▶ Exercise description
Retype the data exactly, skipping any picture in it.

▶ Records supplied
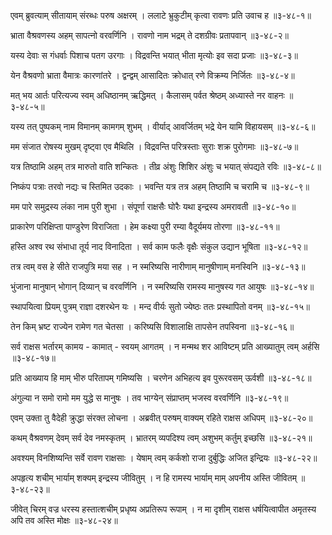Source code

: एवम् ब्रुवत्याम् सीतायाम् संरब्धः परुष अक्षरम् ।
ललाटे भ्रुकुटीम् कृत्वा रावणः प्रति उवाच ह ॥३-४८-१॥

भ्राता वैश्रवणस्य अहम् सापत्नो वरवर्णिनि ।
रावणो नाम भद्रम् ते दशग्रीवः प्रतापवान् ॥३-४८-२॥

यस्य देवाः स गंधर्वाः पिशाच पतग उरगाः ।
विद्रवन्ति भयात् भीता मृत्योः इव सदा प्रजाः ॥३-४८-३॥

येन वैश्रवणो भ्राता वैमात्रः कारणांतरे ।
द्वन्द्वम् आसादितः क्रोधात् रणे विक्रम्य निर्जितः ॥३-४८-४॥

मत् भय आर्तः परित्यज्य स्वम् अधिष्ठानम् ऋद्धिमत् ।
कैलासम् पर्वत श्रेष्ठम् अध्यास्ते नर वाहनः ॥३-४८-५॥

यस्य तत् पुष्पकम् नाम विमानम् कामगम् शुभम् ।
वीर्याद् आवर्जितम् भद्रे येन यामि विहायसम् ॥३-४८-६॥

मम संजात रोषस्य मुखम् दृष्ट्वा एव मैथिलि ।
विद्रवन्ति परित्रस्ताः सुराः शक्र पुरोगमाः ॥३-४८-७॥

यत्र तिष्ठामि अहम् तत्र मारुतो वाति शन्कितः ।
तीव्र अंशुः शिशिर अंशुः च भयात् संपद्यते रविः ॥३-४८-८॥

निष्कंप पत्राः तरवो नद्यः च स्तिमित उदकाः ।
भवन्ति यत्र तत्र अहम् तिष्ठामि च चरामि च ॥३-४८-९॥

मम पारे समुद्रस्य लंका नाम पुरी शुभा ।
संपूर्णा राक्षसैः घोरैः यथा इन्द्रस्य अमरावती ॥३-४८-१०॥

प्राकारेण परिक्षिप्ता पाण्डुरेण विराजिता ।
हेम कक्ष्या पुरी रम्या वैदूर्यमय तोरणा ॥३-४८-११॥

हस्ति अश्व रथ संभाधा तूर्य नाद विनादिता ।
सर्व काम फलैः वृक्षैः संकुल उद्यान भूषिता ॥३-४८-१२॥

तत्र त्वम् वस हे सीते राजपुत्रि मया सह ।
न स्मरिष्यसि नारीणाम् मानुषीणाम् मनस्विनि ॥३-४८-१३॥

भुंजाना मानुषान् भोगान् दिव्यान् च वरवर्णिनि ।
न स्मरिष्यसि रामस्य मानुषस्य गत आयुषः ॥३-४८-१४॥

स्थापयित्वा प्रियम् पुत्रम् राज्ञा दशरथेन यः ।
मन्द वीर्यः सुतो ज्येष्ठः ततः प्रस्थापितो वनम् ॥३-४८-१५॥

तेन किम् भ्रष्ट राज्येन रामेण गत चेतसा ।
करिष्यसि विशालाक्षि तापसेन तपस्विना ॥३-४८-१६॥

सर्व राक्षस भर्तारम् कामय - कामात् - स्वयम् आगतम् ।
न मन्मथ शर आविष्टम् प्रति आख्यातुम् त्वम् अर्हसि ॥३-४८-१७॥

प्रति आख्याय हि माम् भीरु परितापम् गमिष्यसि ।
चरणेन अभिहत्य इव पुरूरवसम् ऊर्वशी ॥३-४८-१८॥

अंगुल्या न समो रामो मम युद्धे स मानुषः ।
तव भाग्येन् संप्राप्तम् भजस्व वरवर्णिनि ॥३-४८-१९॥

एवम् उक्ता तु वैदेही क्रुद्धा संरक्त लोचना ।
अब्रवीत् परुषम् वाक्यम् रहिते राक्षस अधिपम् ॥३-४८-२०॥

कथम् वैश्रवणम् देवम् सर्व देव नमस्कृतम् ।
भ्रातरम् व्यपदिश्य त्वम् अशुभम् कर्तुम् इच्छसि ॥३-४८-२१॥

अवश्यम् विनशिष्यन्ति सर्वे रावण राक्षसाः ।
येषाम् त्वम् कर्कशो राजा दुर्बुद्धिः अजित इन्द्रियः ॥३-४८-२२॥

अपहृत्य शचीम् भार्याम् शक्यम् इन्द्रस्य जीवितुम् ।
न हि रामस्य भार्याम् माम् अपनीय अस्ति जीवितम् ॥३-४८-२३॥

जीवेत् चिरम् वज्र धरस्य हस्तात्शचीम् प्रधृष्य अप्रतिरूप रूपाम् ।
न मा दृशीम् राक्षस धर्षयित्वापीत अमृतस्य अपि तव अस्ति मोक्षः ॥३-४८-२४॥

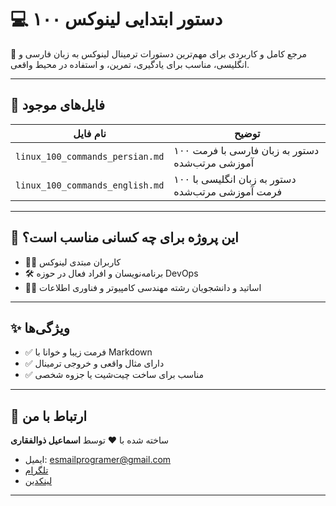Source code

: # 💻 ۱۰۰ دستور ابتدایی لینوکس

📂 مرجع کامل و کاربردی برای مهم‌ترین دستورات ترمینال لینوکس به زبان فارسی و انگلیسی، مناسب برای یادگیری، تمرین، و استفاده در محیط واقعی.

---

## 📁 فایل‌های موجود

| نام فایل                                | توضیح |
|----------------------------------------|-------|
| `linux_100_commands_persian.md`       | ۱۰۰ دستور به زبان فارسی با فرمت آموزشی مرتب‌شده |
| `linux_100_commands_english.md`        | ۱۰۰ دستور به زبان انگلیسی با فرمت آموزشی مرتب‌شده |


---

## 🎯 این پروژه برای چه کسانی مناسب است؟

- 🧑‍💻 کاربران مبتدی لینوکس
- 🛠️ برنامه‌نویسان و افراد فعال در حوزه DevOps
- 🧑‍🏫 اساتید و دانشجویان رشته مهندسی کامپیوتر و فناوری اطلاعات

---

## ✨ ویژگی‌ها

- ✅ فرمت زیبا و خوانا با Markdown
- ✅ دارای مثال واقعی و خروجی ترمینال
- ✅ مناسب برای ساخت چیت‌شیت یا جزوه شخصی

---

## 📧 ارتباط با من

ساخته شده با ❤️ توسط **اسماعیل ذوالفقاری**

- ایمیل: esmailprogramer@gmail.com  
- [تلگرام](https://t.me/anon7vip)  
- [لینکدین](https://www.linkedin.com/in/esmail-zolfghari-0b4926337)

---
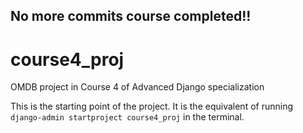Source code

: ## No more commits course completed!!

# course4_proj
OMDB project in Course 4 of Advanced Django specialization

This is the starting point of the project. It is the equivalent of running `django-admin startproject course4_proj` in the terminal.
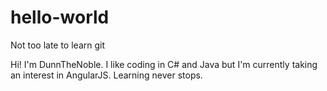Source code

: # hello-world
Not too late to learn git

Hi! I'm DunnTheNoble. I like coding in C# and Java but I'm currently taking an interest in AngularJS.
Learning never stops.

▶ Reply to the exercise
Source code

: एवम् ब्रुवत्याम् सीतायाम् संरब्धः परुष अक्षरम् ।
ललाटे भ्रुकुटीम् कृत्वा रावणः प्रति उवाच ह ॥३-४८-१॥

भ्राता वैश्रवणस्य अहम् सापत्नो वरवर्णिनि ।
रावणो नाम भद्रम् ते दशग्रीवः प्रतापवान् ॥३-४८-२॥

यस्य देवाः स गंधर्वाः पिशाच पतग उरगाः ।
विद्रवन्ति भयात् भीता मृत्योः इव सदा प्रजाः ॥३-४८-३॥

येन वैश्रवणो भ्राता वैमात्रः कारणांतरे ।
द्वन्द्वम् आसादितः क्रोधात् रणे विक्रम्य निर्जितः ॥३-४८-४॥

मत् भय आर्तः परित्यज्य स्वम् अधिष्ठानम् ऋद्धिमत् ।
कैलासम् पर्वत श्रेष्ठम् अध्यास्ते नर वाहनः ॥३-४८-५॥

यस्य तत् पुष्पकम् नाम विमानम् कामगम् शुभम् ।
वीर्याद् आवर्जितम् भद्रे येन यामि विहायसम् ॥३-४८-६॥

मम संजात रोषस्य मुखम् दृष्ट्वा एव मैथिलि ।
विद्रवन्ति परित्रस्ताः सुराः शक्र पुरोगमाः ॥३-४८-७॥

यत्र तिष्ठामि अहम् तत्र मारुतो वाति शन्कितः ।
तीव्र अंशुः शिशिर अंशुः च भयात् संपद्यते रविः ॥३-४८-८॥

निष्कंप पत्राः तरवो नद्यः च स्तिमित उदकाः ।
भवन्ति यत्र तत्र अहम् तिष्ठामि च चरामि च ॥३-४८-९॥

मम पारे समुद्रस्य लंका नाम पुरी शुभा ।
संपूर्णा राक्षसैः घोरैः यथा इन्द्रस्य अमरावती ॥३-४८-१०॥

प्राकारेण परिक्षिप्ता पाण्डुरेण विराजिता ।
हेम कक्ष्या पुरी रम्या वैदूर्यमय तोरणा ॥३-४८-११॥

हस्ति अश्व रथ संभाधा तूर्य नाद विनादिता ।
सर्व काम फलैः वृक्षैः संकुल उद्यान भूषिता ॥३-४८-१२॥

तत्र त्वम् वस हे सीते राजपुत्रि मया सह ।
न स्मरिष्यसि नारीणाम् मानुषीणाम् मनस्विनि ॥३-४८-१३॥

भुंजाना मानुषान् भोगान् दिव्यान् च वरवर्णिनि ।
न स्मरिष्यसि रामस्य मानुषस्य गत आयुषः ॥३-४८-१४॥

स्थापयित्वा प्रियम् पुत्रम् राज्ञा दशरथेन यः ।
मन्द वीर्यः सुतो ज्येष्ठः ततः प्रस्थापितो वनम् ॥३-४८-१५॥

तेन किम् भ्रष्ट राज्येन रामेण गत चेतसा ।
करिष्यसि विशालाक्षि तापसेन तपस्विना ॥३-४८-१६॥

सर्व राक्षस भर्तारम् कामय - कामात् - स्वयम् आगतम् ।
न मन्मथ शर आविष्टम् प्रति आख्यातुम् त्वम् अर्हसि ॥३-४८-१७॥

प्रति आख्याय हि माम् भीरु परितापम् गमिष्यसि ।
चरणेन अभिहत्य इव पुरूरवसम् ऊर्वशी ॥३-४८-१८॥

अंगुल्या न समो रामो मम युद्धे स मानुषः ।
तव भाग्येन् संप्राप्तम् भजस्व वरवर्णिनि ॥३-४८-१९॥

एवम् उक्ता तु वैदेही क्रुद्धा संरक्त लोचना ।
अब्रवीत् परुषम् वाक्यम् रहिते राक्षस अधिपम् ॥३-४८-२०॥

कथम् वैश्रवणम् देवम् सर्व देव नमस्कृतम् ।
भ्रातरम् व्यपदिश्य त्वम् अशुभम् कर्तुम् इच्छसि ॥३-४८-२१॥

अवश्यम् विनशिष्यन्ति सर्वे रावण राक्षसाः ।
येषाम् त्वम् कर्कशो राजा दुर्बुद्धिः अजित इन्द्रियः ॥३-४८-२२॥

अपहृत्य शचीम् भार्याम् शक्यम् इन्द्रस्य जीवितुम् ।
न हि रामस्य भार्याम् माम् अपनीय अस्ति जीवितम् ॥३-४८-२३॥

जीवेत् चिरम् वज्र धरस्य हस्तात्शचीम् प्रधृष्य अप्रतिरूप रूपाम् ।
न मा दृशीम् राक्षस धर्षयित्वापीत अमृतस्य अपि तव अस्ति मोक्षः ॥३-४८-२४॥

Source code

: # 💻 ۱۰۰ دستور ابتدایی لینوکس

📂 مرجع کامل و کاربردی برای مهم‌ترین دستورات ترمینال لینوکس به زبان فارسی و انگلیسی، مناسب برای یادگیری، تمرین، و استفاده در محیط واقعی.

---

## 📁 فایل‌های موجود

| نام فایل                                | توضیح |
|----------------------------------------|-------|
| `linux_100_commands_persian.md`       | ۱۰۰ دستور به زبان فارسی با فرمت آموزشی مرتب‌شده |
| `linux_100_commands_english.md`        | ۱۰۰ دستور به زبان انگلیسی با فرمت آموزشی مرتب‌شده |


---

## 🎯 این پروژه برای چه کسانی مناسب است؟

- 🧑‍💻 کاربران مبتدی لینوکس
- 🛠️ برنامه‌نویسان و افراد فعال در حوزه DevOps
- 🧑‍🏫 اساتید و دانشجویان رشته مهندسی کامپیوتر و فناوری اطلاعات

---

## ✨ ویژگی‌ها

- ✅ فرمت زیبا و خوانا با Markdown
- ✅ دارای مثال واقعی و خروجی ترمینال
- ✅ مناسب برای ساخت چیت‌شیت یا جزوه شخصی

---

## 📧 ارتباط با من

ساخته شده با ❤️ توسط **اسماعیل ذوالفقاری**

- ایمیل: esmailprogramer@gmail.com  
- [تلگرام](https://t.me/anon7vip)  
- [لینکدین](https://www.linkedin.com/in/esmail-zolfghari-0b4926337)

---
Source code

: ## No more commits course completed!!

# course4_proj
OMDB project in Course 4 of Advanced Django specialization

This is the starting point of the project. It is the equivalent of running `django-admin startproject course4_proj` in the terminal.
Source code

: # hello-world
Not too late to learn git

Hi! I'm DunnTheNoble. I like coding in C# and Java but I'm currently taking an interest in AngularJS.
Learning never stops.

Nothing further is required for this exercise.